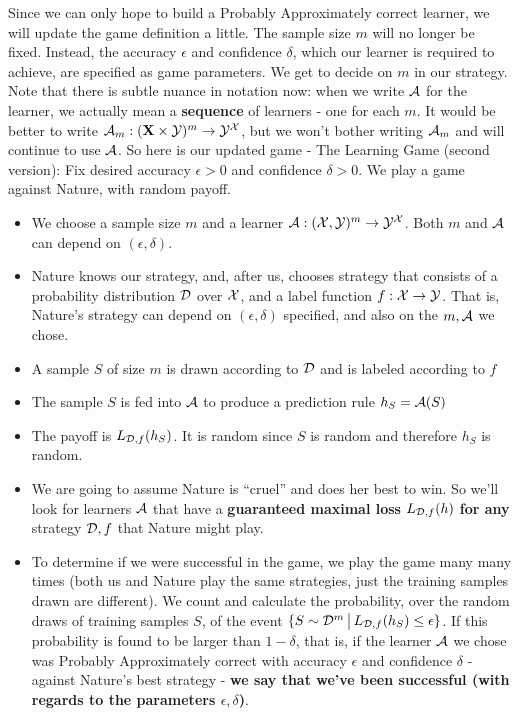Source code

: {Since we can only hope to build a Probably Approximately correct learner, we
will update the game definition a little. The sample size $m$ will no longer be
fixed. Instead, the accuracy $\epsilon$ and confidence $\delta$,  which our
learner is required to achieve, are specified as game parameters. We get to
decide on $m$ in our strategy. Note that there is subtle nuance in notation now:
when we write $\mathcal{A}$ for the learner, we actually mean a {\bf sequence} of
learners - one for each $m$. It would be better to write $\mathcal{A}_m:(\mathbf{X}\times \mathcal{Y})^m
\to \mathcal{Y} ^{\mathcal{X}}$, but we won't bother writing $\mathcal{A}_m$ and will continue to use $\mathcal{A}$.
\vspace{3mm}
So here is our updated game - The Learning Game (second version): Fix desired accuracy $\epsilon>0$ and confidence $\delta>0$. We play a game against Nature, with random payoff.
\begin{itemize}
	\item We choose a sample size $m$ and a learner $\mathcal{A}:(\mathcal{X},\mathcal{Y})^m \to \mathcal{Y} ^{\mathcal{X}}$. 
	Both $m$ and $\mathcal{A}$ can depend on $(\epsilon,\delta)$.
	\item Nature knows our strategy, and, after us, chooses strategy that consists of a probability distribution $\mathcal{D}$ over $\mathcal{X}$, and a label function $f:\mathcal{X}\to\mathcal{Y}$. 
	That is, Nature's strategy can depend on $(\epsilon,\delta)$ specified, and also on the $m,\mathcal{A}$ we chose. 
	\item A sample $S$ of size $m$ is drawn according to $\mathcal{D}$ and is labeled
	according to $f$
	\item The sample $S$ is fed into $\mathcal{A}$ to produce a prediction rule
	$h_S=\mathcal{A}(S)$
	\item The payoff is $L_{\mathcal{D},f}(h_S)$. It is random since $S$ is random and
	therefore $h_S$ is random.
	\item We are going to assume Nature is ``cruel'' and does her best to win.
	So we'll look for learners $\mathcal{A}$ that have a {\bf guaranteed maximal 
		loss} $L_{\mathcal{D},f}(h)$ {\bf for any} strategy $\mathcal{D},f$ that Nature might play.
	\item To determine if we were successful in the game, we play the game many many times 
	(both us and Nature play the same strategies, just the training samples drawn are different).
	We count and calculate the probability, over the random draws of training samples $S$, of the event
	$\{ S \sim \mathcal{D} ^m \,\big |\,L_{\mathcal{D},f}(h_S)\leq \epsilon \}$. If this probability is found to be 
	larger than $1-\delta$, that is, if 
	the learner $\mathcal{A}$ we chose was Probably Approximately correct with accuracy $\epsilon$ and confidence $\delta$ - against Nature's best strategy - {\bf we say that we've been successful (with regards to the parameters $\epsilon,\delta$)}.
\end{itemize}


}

□ □ □ □ □

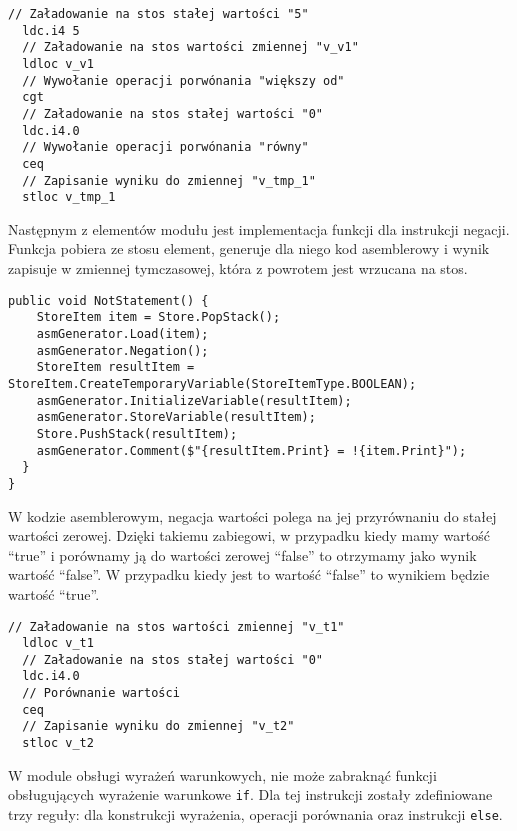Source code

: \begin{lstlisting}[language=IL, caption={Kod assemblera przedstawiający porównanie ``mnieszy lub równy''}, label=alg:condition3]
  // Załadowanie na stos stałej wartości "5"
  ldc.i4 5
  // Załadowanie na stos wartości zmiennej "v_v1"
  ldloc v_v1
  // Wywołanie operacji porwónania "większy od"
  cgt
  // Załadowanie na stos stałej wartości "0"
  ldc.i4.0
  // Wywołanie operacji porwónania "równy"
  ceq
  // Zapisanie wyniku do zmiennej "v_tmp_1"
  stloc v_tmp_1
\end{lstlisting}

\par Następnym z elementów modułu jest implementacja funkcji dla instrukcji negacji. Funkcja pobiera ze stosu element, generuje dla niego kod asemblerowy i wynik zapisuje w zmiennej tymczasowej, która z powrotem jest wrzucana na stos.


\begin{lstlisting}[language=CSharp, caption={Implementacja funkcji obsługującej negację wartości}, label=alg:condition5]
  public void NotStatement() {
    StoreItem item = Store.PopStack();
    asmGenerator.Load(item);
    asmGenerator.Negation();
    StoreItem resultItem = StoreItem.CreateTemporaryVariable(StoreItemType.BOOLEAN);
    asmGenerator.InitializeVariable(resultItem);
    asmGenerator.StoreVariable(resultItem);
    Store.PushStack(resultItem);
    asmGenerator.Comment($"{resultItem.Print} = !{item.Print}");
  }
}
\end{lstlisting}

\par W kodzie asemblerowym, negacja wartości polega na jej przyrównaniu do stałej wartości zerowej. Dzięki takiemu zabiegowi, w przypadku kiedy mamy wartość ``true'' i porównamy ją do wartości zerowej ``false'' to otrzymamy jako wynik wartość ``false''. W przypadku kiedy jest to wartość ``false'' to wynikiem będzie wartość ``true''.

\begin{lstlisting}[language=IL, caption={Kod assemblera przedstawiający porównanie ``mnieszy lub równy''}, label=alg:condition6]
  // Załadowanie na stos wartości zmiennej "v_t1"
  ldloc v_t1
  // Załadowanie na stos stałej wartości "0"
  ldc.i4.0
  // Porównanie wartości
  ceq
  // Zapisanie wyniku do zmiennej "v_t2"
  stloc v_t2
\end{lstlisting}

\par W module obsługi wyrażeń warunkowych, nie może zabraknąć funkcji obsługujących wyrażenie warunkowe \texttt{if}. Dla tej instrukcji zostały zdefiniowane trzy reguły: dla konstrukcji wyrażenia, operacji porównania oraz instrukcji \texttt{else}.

□ □ □ □ □

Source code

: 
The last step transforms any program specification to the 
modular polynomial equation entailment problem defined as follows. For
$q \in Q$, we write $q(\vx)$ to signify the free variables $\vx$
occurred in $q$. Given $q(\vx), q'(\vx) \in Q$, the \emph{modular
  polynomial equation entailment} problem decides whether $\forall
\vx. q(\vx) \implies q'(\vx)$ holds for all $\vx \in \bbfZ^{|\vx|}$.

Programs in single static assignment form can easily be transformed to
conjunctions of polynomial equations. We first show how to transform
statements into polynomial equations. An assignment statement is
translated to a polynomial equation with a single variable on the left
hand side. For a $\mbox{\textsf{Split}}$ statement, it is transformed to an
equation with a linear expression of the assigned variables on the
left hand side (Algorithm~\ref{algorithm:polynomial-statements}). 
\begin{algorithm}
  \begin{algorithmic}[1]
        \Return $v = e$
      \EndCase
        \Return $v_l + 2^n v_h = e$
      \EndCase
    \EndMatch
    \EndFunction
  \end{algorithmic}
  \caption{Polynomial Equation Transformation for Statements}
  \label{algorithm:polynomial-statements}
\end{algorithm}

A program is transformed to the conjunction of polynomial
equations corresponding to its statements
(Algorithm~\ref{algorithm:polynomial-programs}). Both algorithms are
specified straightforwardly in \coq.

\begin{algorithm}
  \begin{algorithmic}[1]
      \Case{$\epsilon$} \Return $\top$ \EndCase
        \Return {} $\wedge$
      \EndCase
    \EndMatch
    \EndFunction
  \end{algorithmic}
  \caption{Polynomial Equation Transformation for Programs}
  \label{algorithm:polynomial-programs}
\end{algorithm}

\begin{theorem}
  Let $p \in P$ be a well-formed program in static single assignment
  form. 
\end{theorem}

□ □ □ □ □

A single figure is the whole answer: the number of lines in the material above where the string "Return" occurs.

4